From a profile of an eclectic, peace-loving West Bank rabbi to an examination of the Jewish ancestry of Spanish Catholics, The New York Times had a bevy of Jewish-related stories over the last few days:
- In an Op-ed, Seth Lipsky, the founding editor of the New York Sun and the English-language Forward, defends the role attorney-general nominee Eric Holder played in Bill Clinton’s pardon of Marc Rich.
An outcry is erupting over the role the nominee for attorney general, Eric Holder, played in President Bill Clinton’s pardon of financier Marc Rich in 2001. Both from the left and right, blogs are abubble, energized by news reports that Mr. Holder was more deeply involved in the Rich pardon than Mr. Holder’s supporters acknowledge. There are, however, those of us who have long maintained that Mr. Clinton was right to pardon Mr. Rich and his partner, Pincus Green.
- Tensions in eastern Jerusalem:
A series of recent Israeli actions in the mainly Arab neighborhoods of East Jerusalem have raised tensions there, with Palestinian and Israeli critics contending that they are part of a wider plan to “Judaize” historically charged areas around the Old City.
- Saturday Profile: Rabbi Menachem Froman:
About two weeks ago Menachem Froman, the chief rabbi of this Jewish settlement perched on the edge of the Judean desert, had a dream. In the dream, he recounted in an interview this week, he was sitting with the late Palestinian leader Yasir Arafat “as we used to.” “It was like he was pushing me to continue in my efforts to make peace between our peoples,” he said. Rabbi Froman, 63, is a founding member of Gush Emunim, the ideological, messianic settlement movement that sprang up after Israel’s conquest of the West Bank, with its biblical landmarks, in the 1967 war. He has been living here for 35 years, teaches at religious seminaries in Tekoa and in another West Bank settlement in the Hebron hills, and wears a black suit and white shirt, conventional Orthodox rabbinical garb. But that is about where his similarity with other Jewish settlers in the West Bank ends.

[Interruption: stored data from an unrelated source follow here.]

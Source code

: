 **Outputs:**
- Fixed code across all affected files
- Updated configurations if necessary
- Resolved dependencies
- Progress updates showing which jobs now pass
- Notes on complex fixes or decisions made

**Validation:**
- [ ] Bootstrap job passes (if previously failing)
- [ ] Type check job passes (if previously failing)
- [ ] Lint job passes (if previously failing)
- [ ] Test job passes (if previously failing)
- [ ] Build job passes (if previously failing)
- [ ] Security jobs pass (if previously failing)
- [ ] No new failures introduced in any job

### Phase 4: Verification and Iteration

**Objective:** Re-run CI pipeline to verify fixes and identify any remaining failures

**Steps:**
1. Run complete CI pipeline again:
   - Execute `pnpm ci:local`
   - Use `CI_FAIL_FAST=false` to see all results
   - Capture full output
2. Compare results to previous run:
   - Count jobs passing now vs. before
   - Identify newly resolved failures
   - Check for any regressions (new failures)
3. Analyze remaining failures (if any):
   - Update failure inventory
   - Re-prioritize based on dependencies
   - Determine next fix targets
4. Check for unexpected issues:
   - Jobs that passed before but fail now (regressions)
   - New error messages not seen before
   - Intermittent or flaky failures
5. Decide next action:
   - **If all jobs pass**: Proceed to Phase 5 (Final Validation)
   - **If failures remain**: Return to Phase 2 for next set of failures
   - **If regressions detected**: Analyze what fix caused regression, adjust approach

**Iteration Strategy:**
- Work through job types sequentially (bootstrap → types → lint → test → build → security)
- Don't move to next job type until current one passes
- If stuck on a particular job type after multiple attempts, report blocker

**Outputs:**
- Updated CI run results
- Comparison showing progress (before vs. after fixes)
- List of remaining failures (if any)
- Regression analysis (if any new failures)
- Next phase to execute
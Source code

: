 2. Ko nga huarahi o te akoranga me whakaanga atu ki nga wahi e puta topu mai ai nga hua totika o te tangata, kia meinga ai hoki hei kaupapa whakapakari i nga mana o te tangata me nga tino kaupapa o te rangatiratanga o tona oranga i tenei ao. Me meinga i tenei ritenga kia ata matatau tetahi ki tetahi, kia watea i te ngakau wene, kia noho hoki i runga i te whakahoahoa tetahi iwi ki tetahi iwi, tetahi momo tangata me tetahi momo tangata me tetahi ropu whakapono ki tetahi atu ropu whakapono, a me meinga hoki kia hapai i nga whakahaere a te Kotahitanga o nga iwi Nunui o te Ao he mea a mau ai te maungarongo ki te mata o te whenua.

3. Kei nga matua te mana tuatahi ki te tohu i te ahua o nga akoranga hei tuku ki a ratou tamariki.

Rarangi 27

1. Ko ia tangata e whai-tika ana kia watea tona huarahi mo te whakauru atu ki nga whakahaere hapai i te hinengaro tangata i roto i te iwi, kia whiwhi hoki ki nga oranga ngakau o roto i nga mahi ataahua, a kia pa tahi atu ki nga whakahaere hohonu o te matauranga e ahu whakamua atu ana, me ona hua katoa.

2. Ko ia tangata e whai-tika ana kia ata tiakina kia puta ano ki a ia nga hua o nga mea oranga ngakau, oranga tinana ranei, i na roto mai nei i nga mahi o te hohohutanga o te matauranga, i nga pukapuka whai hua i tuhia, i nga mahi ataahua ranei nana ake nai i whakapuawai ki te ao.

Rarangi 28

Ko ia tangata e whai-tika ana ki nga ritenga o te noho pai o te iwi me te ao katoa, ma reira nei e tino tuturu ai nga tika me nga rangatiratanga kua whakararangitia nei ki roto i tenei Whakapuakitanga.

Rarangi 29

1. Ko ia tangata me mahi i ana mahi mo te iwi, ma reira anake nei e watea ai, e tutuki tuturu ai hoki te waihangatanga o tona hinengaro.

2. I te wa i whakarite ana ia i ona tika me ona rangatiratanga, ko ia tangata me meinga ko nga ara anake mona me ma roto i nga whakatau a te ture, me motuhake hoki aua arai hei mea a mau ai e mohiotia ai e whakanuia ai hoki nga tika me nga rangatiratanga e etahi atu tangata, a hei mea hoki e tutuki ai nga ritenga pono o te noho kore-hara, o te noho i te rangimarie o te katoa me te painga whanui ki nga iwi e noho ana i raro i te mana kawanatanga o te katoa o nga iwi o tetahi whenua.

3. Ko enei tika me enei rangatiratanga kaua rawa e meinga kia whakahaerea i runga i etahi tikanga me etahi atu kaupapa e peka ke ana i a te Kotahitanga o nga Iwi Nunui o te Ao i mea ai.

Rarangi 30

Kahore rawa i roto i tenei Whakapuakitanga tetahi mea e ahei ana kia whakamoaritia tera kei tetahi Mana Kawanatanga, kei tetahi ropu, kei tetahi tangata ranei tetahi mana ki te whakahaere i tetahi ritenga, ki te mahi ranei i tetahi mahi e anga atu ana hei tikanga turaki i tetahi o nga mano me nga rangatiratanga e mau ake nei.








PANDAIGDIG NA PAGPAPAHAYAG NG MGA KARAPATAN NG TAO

- Spanish Catholics have Jewish and Muslim ancestry:
The genetic signatures of people in Spain and Portugal provide new and explicit evidence of the mass conversions of Sephardic Jews and Muslims to Catholicism in the 15th and 16th centuries after Christian armies wrested Spain back from Muslim control, a team of geneticists reports. Twenty percent of the population of the Iberian Peninsula has Sephardic Jewish ancestry and 11 percent have DNA reflecting Moorish ancestors, the geneticists have found.